◆ Task prompt ◆
From the first line to the last, restate the records word for word, skipping the pictures.

◆ Provided material ◆
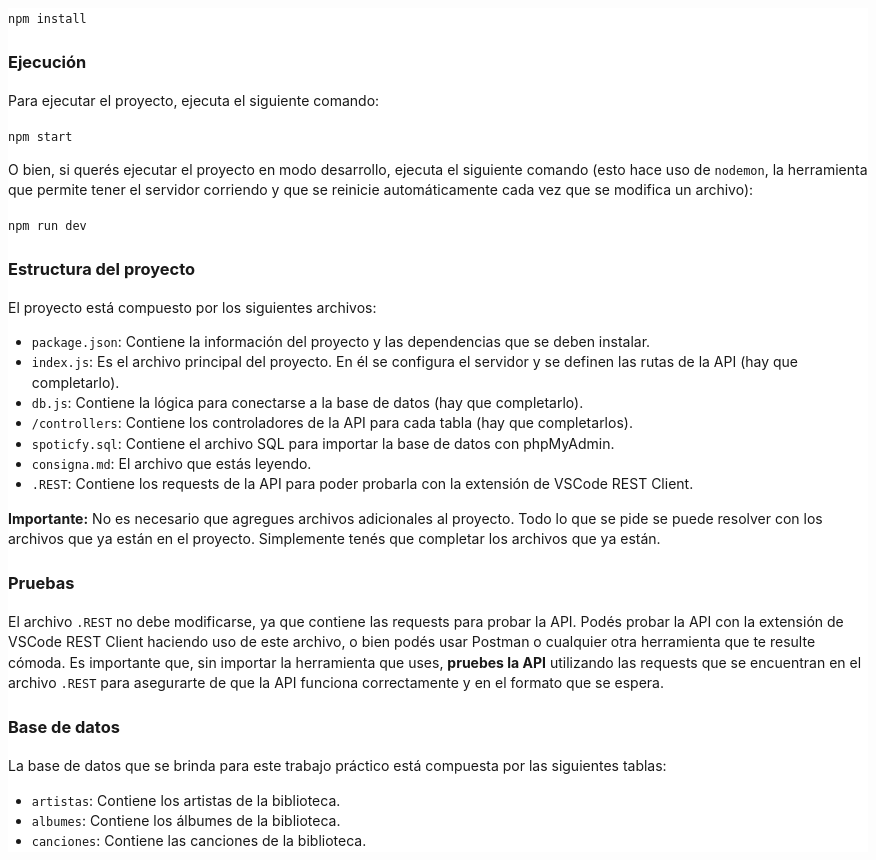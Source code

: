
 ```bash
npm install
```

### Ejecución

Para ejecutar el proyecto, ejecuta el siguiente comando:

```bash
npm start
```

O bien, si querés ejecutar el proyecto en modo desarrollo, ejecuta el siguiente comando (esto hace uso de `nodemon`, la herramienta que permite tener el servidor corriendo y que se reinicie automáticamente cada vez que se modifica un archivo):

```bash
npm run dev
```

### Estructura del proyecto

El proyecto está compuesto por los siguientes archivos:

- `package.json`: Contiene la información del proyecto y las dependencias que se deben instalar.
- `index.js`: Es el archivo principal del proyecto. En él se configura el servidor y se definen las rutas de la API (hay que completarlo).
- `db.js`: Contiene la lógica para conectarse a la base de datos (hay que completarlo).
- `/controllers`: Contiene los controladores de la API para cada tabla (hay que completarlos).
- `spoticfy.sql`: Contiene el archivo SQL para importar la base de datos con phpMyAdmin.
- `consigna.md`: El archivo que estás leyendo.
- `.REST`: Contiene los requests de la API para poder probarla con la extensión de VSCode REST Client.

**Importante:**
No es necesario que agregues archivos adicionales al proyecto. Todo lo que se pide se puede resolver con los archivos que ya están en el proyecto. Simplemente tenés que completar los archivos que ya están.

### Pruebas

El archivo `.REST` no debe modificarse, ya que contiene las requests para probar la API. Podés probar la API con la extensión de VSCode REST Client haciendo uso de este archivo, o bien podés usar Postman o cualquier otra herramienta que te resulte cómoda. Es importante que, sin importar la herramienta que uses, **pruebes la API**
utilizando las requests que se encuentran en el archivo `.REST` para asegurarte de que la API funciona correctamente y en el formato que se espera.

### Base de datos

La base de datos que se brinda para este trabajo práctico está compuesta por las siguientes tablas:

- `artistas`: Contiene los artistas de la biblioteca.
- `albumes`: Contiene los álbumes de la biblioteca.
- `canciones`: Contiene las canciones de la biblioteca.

◆ Written response ◆
Source code

:
 ```bash
npm install
```

### Ejecución

Para ejecutar el proyecto, ejecuta el siguiente comando:

```bash
npm start
```

O bien, si querés ejecutar el proyecto en modo desarrollo, ejecuta el siguiente comando (esto hace uso de `nodemon`, la herramienta que permite tener el servidor corriendo y que se reinicie automáticamente cada vez que se modifica un archivo):

```bash
npm run dev
```

### Estructura del proyecto

El proyecto está compuesto por los siguientes archivos:

- `package.json`: Contiene la información del proyecto y las dependencias que se deben instalar.
- `index.js`: Es el archivo principal del proyecto. En él se configura el servidor y se definen las rutas de la API (hay que completarlo).
- `db.js`: Contiene la lógica para conectarse a la base de datos (hay que completarlo).
- `/controllers`: Contiene los controladores de la API para cada tabla (hay que completarlos).
- `spoticfy.sql`: Contiene el archivo SQL para importar la base de datos con phpMyAdmin.
- `consigna.md`: El archivo que estás leyendo.
- `.REST`: Contiene los requests de la API para poder probarla con la extensión de VSCode REST Client.

**Importante:**
No es necesario que agregues archivos adicionales al proyecto. Todo lo que se pide se puede resolver con los archivos que ya están en el proyecto. Simplemente tenés que completar los archivos que ya están.

### Pruebas

El archivo `.REST` no debe modificarse, ya que contiene las requests para probar la API. Podés probar la API con la extensión de VSCode REST Client haciendo uso de este archivo, o bien podés usar Postman o cualquier otra herramienta que te resulte cómoda. Es importante que, sin importar la herramienta que uses, **pruebes la API**
utilizando las requests que se encuentran en el archivo `.REST` para asegurarte de que la API funciona correctamente y en el formato que se espera.

### Base de datos

La base de datos que se brinda para este trabajo práctico está compuesta por las siguientes tablas:

- `artistas`: Contiene los artistas de la biblioteca.
- `albumes`: Contiene los álbumes de la biblioteca.
- `canciones`: Contiene las canciones de la biblioteca.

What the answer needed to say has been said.